# [Prompt]
Everything from the line containing "The following resources" to the last line of the records must be returned verbatim; nothing else belongs in the output.

# [The input]
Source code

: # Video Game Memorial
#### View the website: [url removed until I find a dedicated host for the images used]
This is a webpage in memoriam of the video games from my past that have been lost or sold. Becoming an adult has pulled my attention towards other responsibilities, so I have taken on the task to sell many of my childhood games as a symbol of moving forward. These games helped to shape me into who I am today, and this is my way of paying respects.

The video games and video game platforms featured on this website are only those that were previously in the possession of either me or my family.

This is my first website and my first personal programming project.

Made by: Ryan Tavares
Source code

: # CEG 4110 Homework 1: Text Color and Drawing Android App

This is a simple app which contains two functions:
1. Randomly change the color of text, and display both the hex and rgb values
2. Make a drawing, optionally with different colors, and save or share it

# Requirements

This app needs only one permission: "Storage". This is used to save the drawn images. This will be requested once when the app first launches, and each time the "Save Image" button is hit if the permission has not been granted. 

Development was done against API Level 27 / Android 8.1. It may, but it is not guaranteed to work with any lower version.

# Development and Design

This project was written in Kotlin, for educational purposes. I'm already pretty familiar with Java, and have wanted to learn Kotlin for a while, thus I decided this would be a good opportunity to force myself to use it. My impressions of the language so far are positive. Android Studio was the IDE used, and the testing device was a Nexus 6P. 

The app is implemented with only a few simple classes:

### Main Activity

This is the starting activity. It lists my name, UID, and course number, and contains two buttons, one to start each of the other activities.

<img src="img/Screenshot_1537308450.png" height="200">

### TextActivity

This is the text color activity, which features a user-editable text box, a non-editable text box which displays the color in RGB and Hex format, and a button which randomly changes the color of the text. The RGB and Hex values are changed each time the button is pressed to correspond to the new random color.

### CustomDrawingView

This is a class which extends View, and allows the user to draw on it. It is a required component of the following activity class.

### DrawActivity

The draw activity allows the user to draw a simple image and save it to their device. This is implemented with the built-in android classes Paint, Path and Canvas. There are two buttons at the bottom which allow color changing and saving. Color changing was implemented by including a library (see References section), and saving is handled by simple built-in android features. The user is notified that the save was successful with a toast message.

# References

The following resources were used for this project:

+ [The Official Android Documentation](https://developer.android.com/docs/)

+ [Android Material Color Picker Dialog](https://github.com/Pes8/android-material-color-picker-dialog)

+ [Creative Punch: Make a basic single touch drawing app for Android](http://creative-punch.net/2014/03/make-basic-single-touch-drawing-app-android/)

# [The answer]
The following resources were used for this project:

+ [The Official Android Documentation](https://developer.android.com/docs/)

+ [Android Material Color Picker Dialog](https://github.com/Pes8/android-material-color-picker-dialog)

+ [Creative Punch: Make a basic single touch drawing app for Android](http://creative-punch.net/2014/03/make-basic-single-touch-drawing-app-android/)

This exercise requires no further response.